La scorsa estate ha rimarcato con chiarezza qual è la tendenza generale del calciomercato. C'è stata una impennata del prezzo dei cartellini e non si tornerà più indietro, come evidenziato dal Liverpool che per Van Dijk ha speso 85 milioni di euro.
I migliori giocatori vanno via a prezzi mai visti, e più sono giovani e più costano. A Mbappé, ad esempio, sono bastati 10 mesi in prima squadra per diventare il secondo giocatore più pagato di sempre proprio perché è un classe '98.

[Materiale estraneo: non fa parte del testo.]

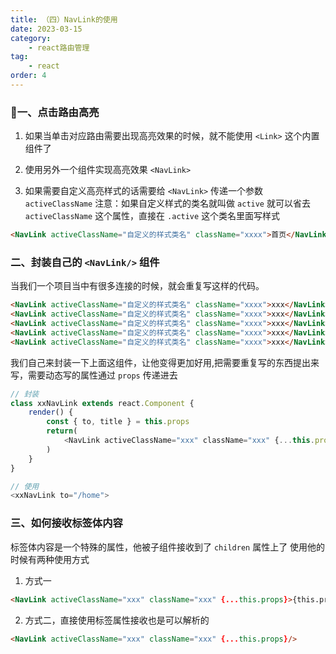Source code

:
```yaml
---
title: （四）NavLink的使用
date: 2023-03-15
category:
    - react路由管理
tag: 
    - react
order: 4
---
```


### 🍇一、点击路由高亮
1. 如果当单击对应路由需要出现高亮效果的时候，就不能使用 `<Link>` 这个内置组件了

2. 使用另外一个组件实现高亮效果 `<NavLink>`

3. 如果需要自定义高亮样式的话需要给 `<NavLink>` 传递一个参数 `activeClassName`
注意：如果自定义样式的类名就叫做 `active` 就可以省去 `activeClassName` 这个属性，直接在 `.active` 这个类名里面写样式
```html
<NavLink activeClassName="自定义的样式类名" className="xxxx">首页</NavLink>
```

### 二、封装自己的 `<NavLink/>` 组件
当我们一个项目当中有很多连接的时候，就会重复写这样的代码。
```html
<NavLink activeClassName="自定义的样式类名" className="xxxx">xxx</NavLink>
<NavLink activeClassName="自定义的样式类名" className="xxxx">xxx</NavLink>
<NavLink activeClassName="自定义的样式类名" className="xxxx">xxx</NavLink>
<NavLink activeClassName="自定义的样式类名" className="xxxx">xxx</NavLink>
<NavLink activeClassName="自定义的样式类名" className="xxxx">xxx</NavLink>
```

我们自己来封装一下上面这组件，让他变得更加好用,把需要重复写的东西提出来写，需要动态写的属性通过 `props` 传递进去
```js
// 封装
class xxNavLink extends react.Component {
    render() {
        const { to, title } = this.props
        return(
            <NavLink activeClassName="xxx" className="xxx" {...this.props}>{title}</NavLink>
        )
    }
}

// 使用
<xxNavLink to="/home">
```

### 三、如何接收标签体内容
标签体内容是一个特殊的属性，他被子组件接收到了 `children` 属性上了
使用他的时候有两种使用方式
1. 方式一
```html
<NavLink activeClassName="xxx" className="xxx" {...this.props}>{this.props.children}</NavLink>
```

2. 方式二，直接使用标签属性接收也是可以解析的
```html
<NavLink activeClassName="xxx" className="xxx" {...this.props}/>
```
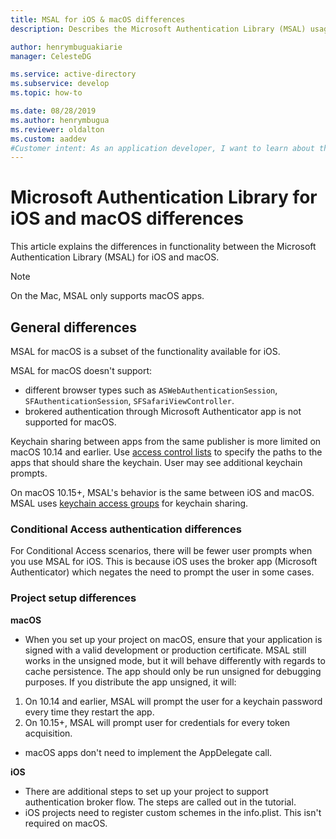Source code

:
 ```yaml
---
title: MSAL for iOS & macOS differences
description: Describes the Microsoft Authentication Library (MSAL) usage differences between iOS and macOS.

author: henrymbuguakiarie
manager: CelesteDG

ms.service: active-directory
ms.subservice: develop
ms.topic: how-to

ms.date: 08/28/2019
ms.author: henrymbugua
ms.reviewer: oldalton
ms.custom: aaddev
#Customer intent: As an application developer, I want to learn about the Microsoft Authentication Library for macOS and iOS differences so I can decide if this platform meets my application development needs and requirements.
---
```


# Microsoft Authentication Library for iOS and macOS differences

This article explains the differences in functionality between the Microsoft Authentication Library (MSAL) for iOS and macOS.

> [!NOTE]
> On the Mac, MSAL only supports macOS apps.

## General differences

MSAL for macOS is a subset of the functionality available for iOS.

MSAL for macOS doesn't support:

- different browser types such as `ASWebAuthenticationSession`, `SFAuthenticationSession`, `SFSafariViewController`.
- brokered authentication through Microsoft Authenticator app is not supported for macOS.

Keychain sharing between apps from the same publisher is more limited on macOS 10.14 and earlier. Use [access control lists](https://developer.apple.com/documentation/security/keychain_services/access_control_lists?language=objc) to specify the paths to the apps that should share the keychain. User may see additional keychain prompts.

On macOS 10.15+, MSAL's behavior is the same between iOS and macOS. MSAL uses [keychain access groups](https://developer.apple.com/documentation/security/keychain_services/keychain_items/sharing_access_to_keychain_items_among_a_collection_of_apps?language=objc) for keychain sharing.

### Conditional Access authentication differences

For Conditional Access scenarios, there will be fewer user prompts when you use MSAL for iOS. This is because iOS uses the broker app (Microsoft Authenticator) which negates the need to prompt the user in some cases.

### Project setup differences

**macOS**

- When you set up your project on macOS, ensure that your application is signed with a valid development or production certificate. MSAL still works in the unsigned mode, but it will behave differently with regards to cache persistence. The app should only be run unsigned for debugging purposes. If you distribute the app unsigned, it will:
1. On 10.14 and earlier, MSAL will prompt the user for a keychain password every time they restart the app.
2. On 10.15+, MSAL will prompt user for credentials for every token acquisition.

- macOS apps don't need to implement the AppDelegate call.

**iOS**

- There are additional steps to set up your project to support authentication broker flow. The steps are called out in the tutorial.
- iOS projects need to register custom schemes in the info.plist. This isn't required on macOS.
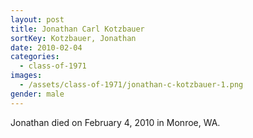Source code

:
 ```yaml
---
layout: post
title: Jonathan Carl Kotzbauer
sortKey: Kotzbauer, Jonathan
date: 2010-02-04
categories:
  - class-of-1971
images:
  - /assets/class-of-1971/jonathan-c-kotzbauer-1.png
gender: male
---
```

Jonathan died on February 4, 2010 in Monroe, WA.
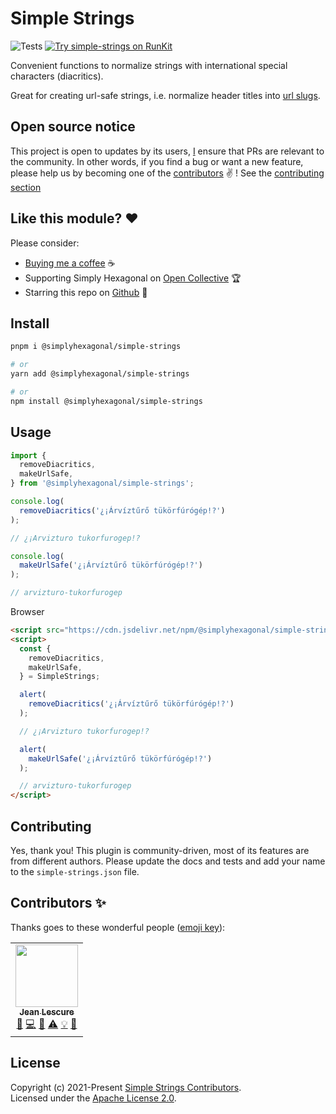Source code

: # Simple Strings
![Tests](https://github.com/simplyhexagonal/simple-strings/workflows/tests/badge.svg)
[![Try simple-strings on RunKit](https://badge.runkitcdn.com/@simplyhexagonal/simple-strings.svg)](https://npm.runkit.com/@simplyhexagonal/simple-strings)

Convenient functions to normalize strings with international special characters (diacritics).

Great for creating url-safe strings, i.e. normalize header titles into [url slugs](https://www.semrush.com/blog/what-is-a-url-slug/).

## Open source notice

This project is open to updates by its users, [I](https://github.com/jeanlescure) ensure that PRs are relevant to the community.
In other words, if you find a bug or want a new feature, please help us by becoming one of the
[contributors](#contributors-) ✌️ ! See the [contributing section](#contributing)

## Like this module? ❤

Please consider:

- [Buying me a coffee](https://www.buymeacoffee.com/jeanlescure) ☕
- Supporting Simply Hexagonal on [Open Collective](https://opencollective.com/simplyhexagonal) 🏆
- Starring this repo on [Github](https://github.com/simplyhexagonal/simple-strings) 🌟

## Install

```sh
pnpm i @simplyhexagonal/simple-strings

# or
yarn add @simplyhexagonal/simple-strings

# or
npm install @simplyhexagonal/simple-strings
```

## Usage

```ts
import {
  removeDiacritics,
  makeUrlSafe,
} from '@simplyhexagonal/simple-strings';

console.log(
  removeDiacritics('¿¡Árvíztűrő tükörfúrógép!?')
);

// ¿¡Arvizturo tukorfurogep!?

console.log(
  makeUrlSafe('¿¡Árvíztűrő tükörfúrógép!?')
);

// arvizturo-tukorfurogep
```

Browser

```html
<script src="https://cdn.jsdelivr.net/npm/@simplyhexagonal/simple-strings@latest/dist/simple-strings.min.js"></script>
<script>
  const {
    removeDiacritics,
    makeUrlSafe,
  } = SimpleStrings;

  alert(
    removeDiacritics('¿¡Árvíztűrő tükörfúrógép!?')
  );

  // ¿¡Arvizturo tukorfurogep!?

  alert(
    makeUrlSafe('¿¡Árvíztűrő tükörfúrógép!?')
  );

  // arvizturo-tukorfurogep
</script>
```

## Contributing

Yes, thank you! This plugin is community-driven, most of its features are from different authors.
Please update the docs and tests and add your name to the `simple-strings.json` file.

## Contributors ✨

Thanks goes to these wonderful people ([emoji key](https://allcontributors.org/docs/en/emoji-key)):

<!-- ALL-CONTRIBUTORS-LIST:START - Do not remove or modify this section -->
<!-- prettier-ignore-start -->
<!-- markdownlint-disable -->
<table>
  <tr>
    <td align="center"><a href="https://jeanlescure.cr"><img src="https://avatars2.githubusercontent.com/u/3330339?v=4" width="100px;" alt=""/><br /><sub><b>Jean Lescure</b></sub></a><br /><a href="#maintenance-jeanlescure" title="Maintenance">🚧</a> <a href="https://github.com/simplyhexagonal/simple-strings/commits?author=jeanlescure" title="Code">💻</a> <a href="#userTesting-jeanlescure" title="User Testing">📓</a> <a href="https://github.com/simplyhexagonal/simple-strings/commits?author=jeanlescure" title="Tests">⚠️</a> <a href="#example-jeanlescure" title="Examples">💡</a> <a href="https://github.com/simplyhexagonal/simple-strings/commits?author=jeanlescure" title="Documentation">📖</a></td>
</table>
<!-- markdownlint-enable -->
<!-- prettier-ignore-end -->
<!-- ALL-CONTRIBUTORS-LIST:END -->

## License

Copyright (c) 2021-Present [Simple Strings Contributors](https://github.com/simplyhexagonal/simple-strings/#contributors-).<br/>
Licensed under the [Apache License 2.0](https://www.apache.org/licenses/LICENSE-2.0).

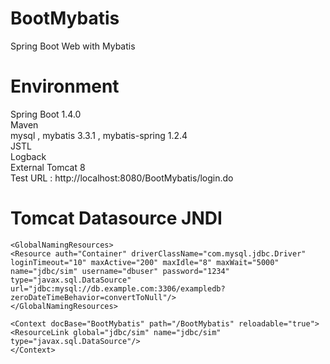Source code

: # BootMybatis
Spring Boot Web with Mybatis

# Environment
Spring Boot 1.4.0<br>
Maven<br>
mysql , mybatis 3.3.1 , mybatis-spring 1.2.4<br>
JSTL<br>
Logback<br>
External Tomcat 8<br>
Test URL : http://localhost:8080/BootMybatis/login.do

# Tomcat Datasource JNDI
```
<GlobalNamingResources>
<Resource auth="Container" driverClassName="com.mysql.jdbc.Driver" 
loginTimeout="10" maxActive="200" maxIdle="8" maxWait="5000" 
name="jdbc/sim" username="dbuser" password="1234" 
type="javax.sql.DataSource"
url="jdbc:mysql://db.example.com:3306/exampledb?zeroDateTimeBehavior=convertToNull"/>      
</GlobalNamingResources>

<Context docBase="BootMybatis" path="/BootMybatis" reloadable="true">
<ResourceLink global="jdbc/sim" name="jdbc/sim" type="javax.sql.DataSource"/>
</Context>
```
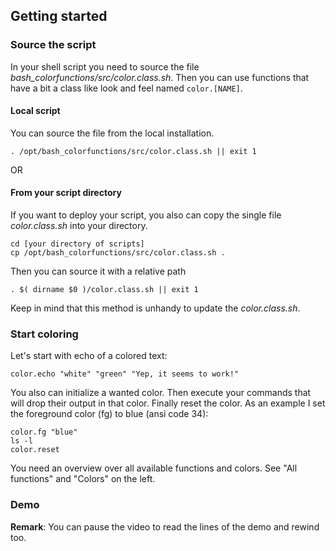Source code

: <!-- START-ADD-TTY-PLAYER -->
<html>
    <script src=ttyrec/webcomponents-lite.min.js></script>
    <link rel=stylesheet href=ttyrec/tty-player.css>
    <script src=ttyrec/term.min.js></script>
    <script src=ttyrec/tty-player.min.js></script>
</html>
<!-- END-ADD-TTY-PLAYER -->

## Getting started

### Source the script

In your shell script you need to source the file *bash_colorfunctions/src/color.class.sh*.
Then you can use functions that have a bit a class like look and feel named `color.[NAME]`.

#### Local script

You can source the file from the local installation.

```shell
. /opt/bash_colorfunctions/src/color.class.sh || exit 1
```

OR

#### From your script directory

If you want to deploy your script, you also can copy the single file *color.class.sh* into your directory.

```shell
cd [your directory of scripts]
cp /opt/bash_colorfunctions/src/color.class.sh .
```
Then you can source it with a relative path

```shell
. $( dirname $0 )/color.class.sh || exit 1
```

Keep in mind that this method is unhandy to update the *color.class.sh*.

### Start coloring

Let's start with echo of a colored text:

```shell
color.echo "white" "green" "Yep, it seems to work!"
```

You also can initialize a wanted color. Then execute your commands that will drop their output in that color. Finally reset the color.
As an example I set the foreground color (fg) to blue (ansi code 34):

```shell
color.fg "blue"
ls -l
color.reset
```

You need an overview over all available functions and colors.
See "All functions" and "Colors" on the left.

### Demo

**Remark**: You can pause the video to read the lines of the demo and rewind too.

<tty-player controls rows=30 cols=105 src=files/getting_started.ttyrec poster=npt:20></tty-player>

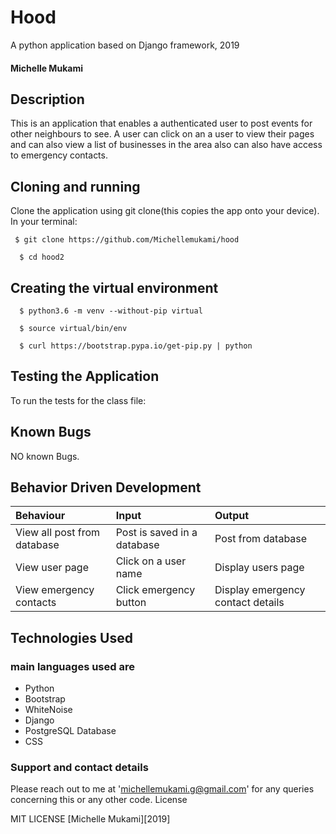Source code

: # Hood 
A python application based on Django framework, 2019
#### Michelle Mukami
## Description

This is an application that enables a authenticated user to post events for other neighbours to see. A user can click on an a user to view their pages and can also view a list of businesses in the area also can also have access to emergency contacts.
## Cloning and running
Clone the application using git clone(this copies the app onto your device). In your terminal:

  ```  $ git clone https://github.com/Michellemukami/hood ```
  
  ```  $ cd hood2```

## Creating the virtual environment

  ```  $ python3.6 -m venv --without-pip virtual```
  
  ```  $ source virtual/bin/env```
  
  ```  $ curl https://bootstrap.pypa.io/get-pip.py | python```



## Testing the Application
To run the tests for the class file:

## Known Bugs

NO known Bugs.

## Behavior Driven Development

| Behaviour    | Input     | Output|
| :------------- | :------------- |:---------|
|   View all post from database    |    Post is saved in a database | Post from database|
|View user page|Click on a user name|Display users page|
|View emergency contacts |Click emergency button |Display emergency contact  details|


## Technologies Used
### main languages used are

* Python
* Bootstrap
* WhiteNoise
* Django
* PostgreSQL Database
* CSS

### Support and contact details

Please reach out to me at 'michellemukami.g@gmail.com' for any queries concerning this or any other code.
License

MIT LICENSE [Michelle Mukami][2019]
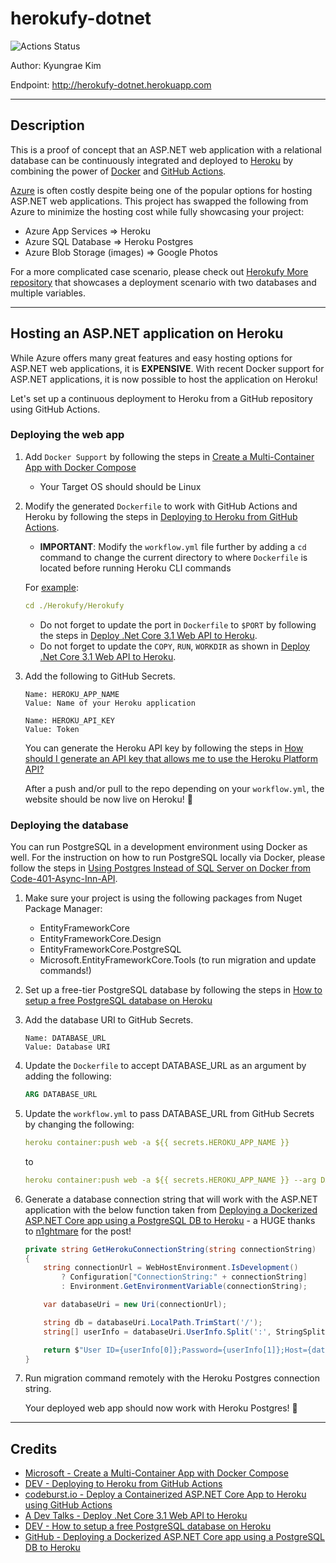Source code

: # herokufy-dotnet

![Actions Status](https://github.com/jeremymaya/herokufy-dotnet/deploy/build/badge.svg)

Author: Kyungrae Kim

Endpoint: <http://herokufy-dotnet.herokuapp.com>

---

## Description

This is a proof of concept that an ASP.NET web application with a relational database can be continuously integrated and deployed to [Heroku](https://www.heroku.com) by combining the power of [Docker](https://www.docker.com) and [GitHub Actions](https://github.com/features/actions).

[Azure](https://azure.microsoft.com/en-us) is often costly despite being one of the popular options for hosting ASP.NET web applications. This project has swapped the following from Azure to minimize the hosting cost while fully showcasing your project:

* Azure App Services => Heroku
* Azure SQL Database => Heroku Postgres
* Azure Blob Storage (images) => Google Photos

For a more complicated case scenario, please check out [Herokufy More repository](https://github.com/jeremymaya/herokufy-more) that showcases a deployment scenario with two databases and multiple variables.

---

## Hosting an ASP.NET application on Heroku

While Azure offers many great features and easy hosting options for ASP.NET web applications, it is **EXPENSIVE**. With recent Docker support for ASP.NET applications, it is now possible to host the application on Heroku!

Let's set up a continuous deployment to Heroku from a GitHub repository using GitHub Actions.

### Deploying the web app

1. Add `Docker Support` by following the steps in [Create a Multi-Container App with Docker Compose](https://docs.microsoft.com/en-us/visualstudio/mac/docker-multi-container?view=vsmac-2019)
    * Your Target OS should should be Linux
2. Modify the generated `Dockerfile` to work with GitHub Actions and Heroku by following the steps in [Deploying to Heroku from GitHub Actions](https://dev.to/heroku/deploying-to-heroku-from-github-actions-29ej).
    * **IMPORTANT**: Modify the `workflow.yml` file further by adding  a `cd` command to change the current directory to where `Dockerfile` is located before running Heroku CLI commands

    For [example](https://github.com/jeremymaya/herokufy-dotnet/blob/main/.github/workflows/workflow.yml):

    ```yaml
    cd ./Herokufy/Herokufy
    ```

    * Do not forget to update the port in `Dockerfile` to `$PORT` by following the steps in [Deploy .Net Core 3.1 Web API to Heroku](https://adevtalks.com/programming/deployment/deploy-net-core-3-1-web-api-to-heroku/).
    * Do not forget to update the `COPY`, `RUN`, `WORKDIR` as shown in [Deploy .Net Core 3.1 Web API to Heroku](https://adevtalks.com/programming/deployment/deploy-net-core-3-1-web-api-to-heroku/).
3. Add the following to GitHub Secrets.

    ```text
    Name: HEROKU_APP_NAME
    Value: Name of your Heroku application

    Name: HEROKU_API_KEY
    Value: Token
    ```

    You can generate the Heroku API key by following the steps in [How should I generate an API key that allows me to use the Heroku Platform API?](https://help.heroku.com/PBGP6IDE/how-should-i-generate-an-api-key-that-allows-me-to-use-the-heroku-platform-api)

    After a push and/or pull to the repo depending on your `workflow.yml`, the website should be now live on Heroku! 🎉

### Deploying the database

You can run PostgreSQL in a development environment using Docker as well. For the instruction on how to run PostgreSQL locally via Docker, please follow the steps in [Using Postgres Instead of SQL Server on Docker from Code-401-Async-Inn-API](https://github.com/jeremymaya/Code-401-Async-Inn-API).

1. Make sure your project is using the following packages from Nuget Package Manager:
    * EntityFrameworkCore
    * EntityFrameworkCore.Design
    * EntityFrameworkCore.PostgreSQL
    * Microsoft.EntityFrameworkCore.Tools (to run migration and update commands!)

2. Set up a free-tier PostgreSQL database by following the steps in [How to setup a free PostgreSQL database on Heroku](https://dev.to/prisma/how-to-setup-a-free-postgresql-database-on-heroku-1dc1)
3. Add the database URI to GitHub Secrets.

    ```text
    Name: DATABASE_URL
    Value: Database URI
    ```

4. Update the `Dockerfile` to accept DATABASE_URL as an argument by adding the following:

    ```dockerfile
    ARG DATABASE_URL
    ```

5. Update the `workflow.yml` to pass DATABASE_URL from GitHub Secrets by changing the following:

    ```yaml
    heroku container:push web -a ${{ secrets.HEROKU_APP_NAME }}
    ```

    to

    ```yaml
    heroku container:push web -a ${{ secrets.HEROKU_APP_NAME }} --arg DATABASE_URL=${{ secrets.DATABASE_URL }}
    ```

6. Generate a database connection string that will work with the ASP.NET application with the below function taken from [Deploying a Dockerized ASP.NET Core app using a PostgreSQL DB to Heroku](https://n1ghtmare.github.io/2020-09-28/deploying-a-dockerized-aspnet-core-app-using-a-postgresql-db-to-heroku/) - a HUGE thanks to [n1ghtmare](https://github.com/n1ghtmare) for the post!

    ```c#
    private string GetHerokuConnectionString(string connectionString)
    {
        string connectionUrl = WebHostEnvironment.IsDevelopment()
            ? Configuration["ConnectionString:" + connectionString]
            : Environment.GetEnvironmentVariable(connectionString);

        var databaseUri = new Uri(connectionUrl);

        string db = databaseUri.LocalPath.TrimStart('/');
        string[] userInfo = databaseUri.UserInfo.Split(':', StringSplitOptions.RemoveEmptyEntries);

        return $"User ID={userInfo[0]};Password={userInfo[1]};Host={databaseUri.Host};Port={databaseUri.Port};Database={db};Pooling=true;SSL Mode=Require;Trust Server Certificate=True;";
    }
    ```

7. Run migration command remotely with the Heroku Postgres connection string.

    Your deployed web app should now work with Heroku Postgres! 🎉

---

## Credits

* [Microsoft - Create a Multi-Container App with Docker Compose](https://docs.microsoft.com/en-us/visualstudio/mac/docker-multi-container?view=vsmac-2019)
* [DEV - Deploying to Heroku from GitHub Actions](https://dev.to/heroku/deploying-to-heroku-from-github-actions-29ej)
* [codeburst.io - Deploy a Containerized ASP.NET Core App to Heroku using GitHub Actions](https://codeburst.io/deploy-a-containerized-asp-net-core-app-to-heroku-using-github-actions-9e54c72db943)
* [A Dev Talks - Deploy .Net Core 3.1 Web API to Heroku](https://adevtalks.com/programming/deployment/deploy-net-core-3-1-web-api-to-heroku/)
* [DEV - How to setup a free PostgreSQL database on Heroku](https://dev.to/prisma/how-to-setup-a-free-postgresql-database-on-heroku-1dc1)
* [GitHub - Deploying a Dockerized ASP.NET Core app using a PostgreSQL DB to Heroku](https://n1ghtmare.github.io/2020-09-28/deploying-a-dockerized-aspnet-core-app-using-a-postgresql-db-to-heroku/)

Di giovani e giovanissimi che già oggi hanno grande appeal a livello europeo ne abbiamo anche in Italia. E proprio grazie a loro si capirà se la Serie A sarà di nuovo al top o resterà un passo indietro rispetto alle prime leghe al mondo. Perché resistere alle avances del Real Madrid per Mauro Icardi o alla corte del PSG per Donnarumma e Milinkovic-Savic vuol dire non perdere i migliori Under-25 della Serie A dopo esser riusciti a portarli a un livello così alto. Così come evitare che Paulo Dybala – talento cristallino nonostante qualche défaillance – possa incantare a Barcellona o a Manchester. I migliori giocatori bisogna trattenerli, evitare di fare come l'Eredivisie o la Primeira Liga. Altrimenti, pur con tutti gli acquisti del caso, faremo sempre un passo avanti e due indietro. E nelle competizione europee ne pagheremo le conseguenze.